Location
- 5780 NW 158th Street Miami Lakes, Florida 33014 United States

Information
- Type: Public magnet
- Established: 1998
- School district: Miami-Dade County Public Schools
- Principal: Yaset Fernandez
- Faculty: 43.00 (FTE)
- Grades: 9-12
- Enrollment: 1,025 (2022–23)
- Student to teacher ratio: 23.84
- Campus type: Suburban
- Colors: Black & Teal
- Mascot: Jaguar
- Website: Miami Lakes Educational Center homepage

= Miami Lakes Educational Center =

Miami Lakes Educational Center (MLEC), is a vocational-technical training center in Miami Lakes, Florida. It is part of the Miami-Dade County Public Schools system and one of only three area vocational-technical training centers. It is one of two schools in Miami-Dade County, providing adult vocational training in conjunction with a full-service high school. This allows students to attend regular academic classes and technical or vocational training programs during the same day on the same campus.

==History==
Miami Lakes Educational Center was established in 1998.

==Magnet Academies==
MLEC has 26 different strands spread among five magnet academies. Although the school is not recognized as a magnet program by Miami-Dade County Public Schools, as it does not receive specialized magnet funding, the school retains the ability to require students to complete an application form, and may admit students from areas outside of traditional school boundaries. Each magnet academy at MLEC has a distinct uniform. The Cambridge Academy is run by Cambridge International Examinations, and includes mandatory AICE and AP classes. A sixth academy, Trade and Industry, was active before having its strands transferred to the Entrepreneurship Academy, until it became its own individual academy once again.

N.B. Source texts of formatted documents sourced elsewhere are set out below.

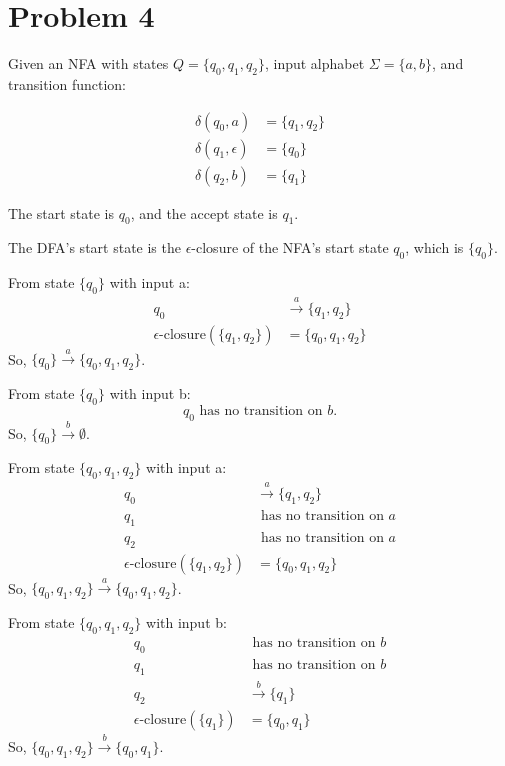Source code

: \documentclass[12 pt]{article}
\begin{document}
\vspace{20pt}

\section*{Problem 4}

Given an NFA with states \( Q = \{q_0, q_1, q_2\} \), input alphabet \( \Sigma = \{a, b\} \), and transition function:

\[
\begin{aligned}
\delta(q_0, a) &= \{q_1, q_2\} \\
\delta(q_1, \epsilon) &= \{q_0\} \\
\delta(q_2, b) &= \{q_1\}
\end{aligned}
\]

The start state is \( q_0 \), and the accept state is \( q_1 \).


   The DFA's start state is the \(\epsilon\)-closure of the NFA's start state \( q_0 \), which is \( \{q_0\} \).


   From state \( \{q_0\} \) with input a:
       \[
       \begin{aligned}
       q_0 &\xrightarrow{a} \{q_1, q_2\} \\
       \epsilon\text{-closure}(\{q_1, q_2\}) &= \{q_0, q_1, q_2\}
       \end{aligned}
       \]
       So, \( \{q_0\} \xrightarrow{a} \{q_0, q_1, q_2\} \).

    From state \( \{q_0\} \) with input b:
       \[
       q_0 \text{ has no transition on } b.
       \]
       So, \( \{q_0\} \xrightarrow{b} \emptyset \).

   From state \( \{q_0, q_1, q_2\} \) with input a:
       \[
       \begin{aligned}
       q_0 &\xrightarrow{a} \{q_1, q_2\} \\
       q_1 &\text{ has no transition on } a \\
       q_2 &\text{ has no transition on } a \\
       \epsilon\text{-closure}(\{q_1, q_2\}) &= \{q_0, q_1, q_2\}
       \end{aligned}
       \]
       So, \( \{q_0, q_1, q_2\} \xrightarrow{a} \{q_0, q_1, q_2\} \).

    From state \( \{q_0, q_1, q_2\} \) with input b:
       \[
       \begin{aligned}
       q_0 &\text{ has no transition on } b \\
       q_1 &\text{ has no transition on } b \\
       q_2 &\xrightarrow{b} \{q_1\} \\
       \epsilon\text{-closure}(\{q_1\}) &= \{q_0, q_1\}
       \end{aligned}
       \]
       So, \( \{q_0, q_1, q_2\} \xrightarrow{b} \{q_0, q_1\} \).
\end{document}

MLEC is a magnet high school, which requires students to be accepted in order to attend. Upon graduation, a student can receive both a high school diploma and a certificate of completion from the vocational training program.

Miami Lakes Educational Center has consistently maintained an "A" grad.

The classes and academies from the list below are taken from the subject selection form for the magnet school.

| Academy | Strands / career pathways | Academy leader |
|---|---|---|
| Cambridge | Engineering; Journalism; Global Studies (previously Forensic Science); | Mannie Lizarazo |
| Health | Pharmacy Technician; Medical Assistant; Dental Assistant; Nursing Assistant; Emergency Medical Technician; Intro to Practical Nursing; | Jeffrey Betancourt |
| Entrepreneurship | Financial Services; Culinary Arts; | Marisol Tapia |
| Communication & Entertainment Technology | Commercial Arts; Technical Theater; Television Production; | Odalis Soto |
| Information Technology | Cisco Networking Academy; Programming; Web Development; | Leonardo Gonzales |
| Trade & Industry | AC, Refrigeration, and Heating Technology; Automotive Collision Repair; Automotive Service Technology; | Lourdes Ambas |

==Demographics==
Miami Lakes Educational Center is 81% Hispanic, 13% Black, 5% White non-Hispanic, and 1% Asian.